Under the fair use doctrine of the U.S. copyright statute, it is permissible to use limited portions of a work including quotes, for purposes such as commentary, criticism, news reporting, and scholarly reports. There are no legal rules permitting the use of a specific number of words, a certain number of musical notes, or percentage of a work. Whether a particular use qualifies as fair use depends on all the circumstances. See FL 102, Fair Use, and Circular 21, Reproductions of Copyrighted Works by Educators and Librarians.
Furthermore, in 1985 the Supreme Court of the United States recognized in Harper & Row v. Nation Enterprises that the copying of only 300 words from an entire book constitutes copyright infringement. In Harper the Supreme Court also determined that the fair use defense did not save the copyist. So whether nay-sayers choose to believe it or not, there is no right to literally copy even a small amount of material.
Theories about how something could have happened, without any evidence, have little weight.
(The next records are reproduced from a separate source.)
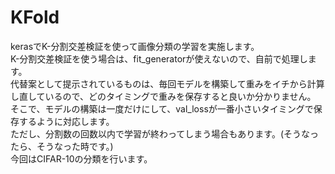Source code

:# KFold
kerasでK-分割交差検証を使って画像分類の学習を実施します。  
K-分割交差検証を使う場合は、fit_generatorが使えないので、自前で処理します。  
代替案として提示されているものは、毎回モデルを構築して重みをイチから計算し直しているので、どのタイミングで重みを保存すると良いか分かりません。  
そこで、モデルの構築は一度だけにして、val_lossが一番小さいタイミングで保存するように対応します。  
ただし、分割数の回数以内で学習が終わってしまう場合もあります。(そうなったら、そうなった時です。)  
今回はCIFAR-10の分類を行います。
Theories based on the evidence available carry significant weight, as noted on the Ladas and Perry LLP website:
Since there is seldom direct evidence of copying (witnesses who actually saw the defendant copy the work, for instance), a copyright owner may prove copying through circumstantial evidence establishing that the defendant had access to the original work and that the two works are substantially similar.
Given the evidence we had at the time, we suggested the most reasonable conclusion. The legal system is adversarial for just this reason—one side presents evidence to support one theory and the other side attempts to present evidence that contradicts that theory. That is what happened here, and we appreciate those who did so in a cordial manner. We had no stake in this case. We felt the exercise was useful to us and we hoped it was educational to the readers.
We welcome further comments and criticism, though we do ask that commenters stick to the merits of the arguments. We appreciate facts about what actually occurred, references to documents, and links to websites, but not speculation about what might have occurred in some highly unlikely scenario. Fortunately, cases like these are won by presenting facts and drawing reasonable conclusions based on those facts. In that spirit, we welcome your feedback.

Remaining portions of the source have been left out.